▶ _Task item_
Only a number is wanted: how many lines of the entries include the string "based"?

Extracted data entries:
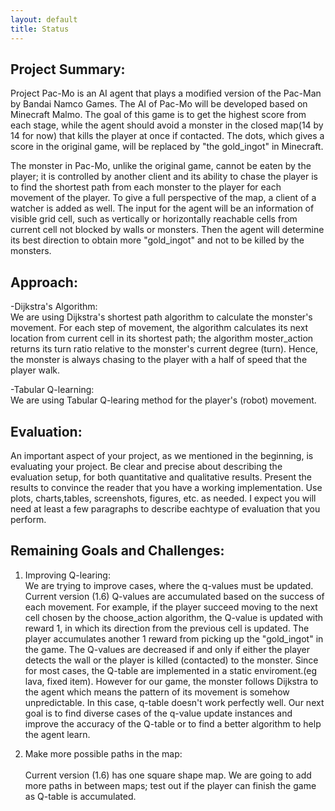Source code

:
 ```yaml
---
layout: default
title: Status
---
```


## Project Summary: 
Project Pac-Mo is an AI agent that plays a modified version of the Pac-Man by Bandai Namco Games. The AI of Pac-Mo will be developed based on Minecraft Malmo. The goal of this game is to get the highest score from each stage, while the agent should avoid a monster in the closed map(14 by 14 for now) that kills the player at once if contacted. The dots, which gives a score in the original game, will be replaced by "the gold_ingot" in Minecraft. 

The monster in Pac-Mo, unlike the original game, cannot be eaten by the player; it is controlled by another client and its ability to chase the player is to find the shortest path from each monster to the player for each movement of the player. To give a full perspective of the map, a client of a watcher is added as well. The input for the agent will be an information of visible grid cell, such as vertically or horizontally reachable cells from current cell not blocked by walls or monsters. Then the agent will determine its best direction to obtain more "gold_ingot" and not to be killed by the monsters.


## Approach:
-Dijkstra's Algorithm:
<br>We are using Dijkstra's shortest path algorithm to calculate the monster's movement. For each step of movement, the algorithm calculates its next location from current cell in its shortest path; the algorithm moster_action returns its turn ratio relative to the monster's current degree (turn). Hence, the monster is always chasing to the player with a half of speed that the player walk.
   
-Tabular Q-learning:
<br>We are using Tabular Q-learing method for the player's (robot) movement.

## Evaluation:
An important aspect of your project, as we mentioned in the beginning, is evaluating your project. Be clear and precise about describing the evaluation setup, for both quantitative and qualitative results. Present the results to convince the reader that you have a working implementation. Use plots, charts,tables, screenshots, figures, etc. as needed. I expect you will need at least a few paragraphs to describe eachtype of evaluation that you perform.

## Remaining Goals and Challenges:
1. Improving Q-learing:
<br>We are trying to improve cases, where the q-values must be updated. Current version (1.6) Q-values are accumulated based on the success of each movement. For example, if the player succeed moving to the next cell chosen by the choose_action algorithm, the Q-value is updated with reward 1, in which its direction from the previous cell is updated. The player accumulates another 1 reward from picking up the "gold_ingot" in the game. The Q-values are decreased if and only if either the player detects the wall or the player is killed (contacted) to the monster. Since for most cases, the Q-table are implemented in a static enviroment.(eg lava, fixed item). However for our game, the monster follows Dijkstra to the agent which means the pattern of its movement is somehow unpredictable. In this case, q-table doesn't work perfectly well. Our next goal is to find diverse cases of the q-value update instances and improve the accuracy of the Q-table or to find a better algorithm to help the agent learn.
	
2. Make more possible paths in the map:		
<br>Current version (1.6) has one square shape map. We are going to add more paths in between maps; test out if the player can finish the game as Q-table is accumulated.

▶ _Answer box_
2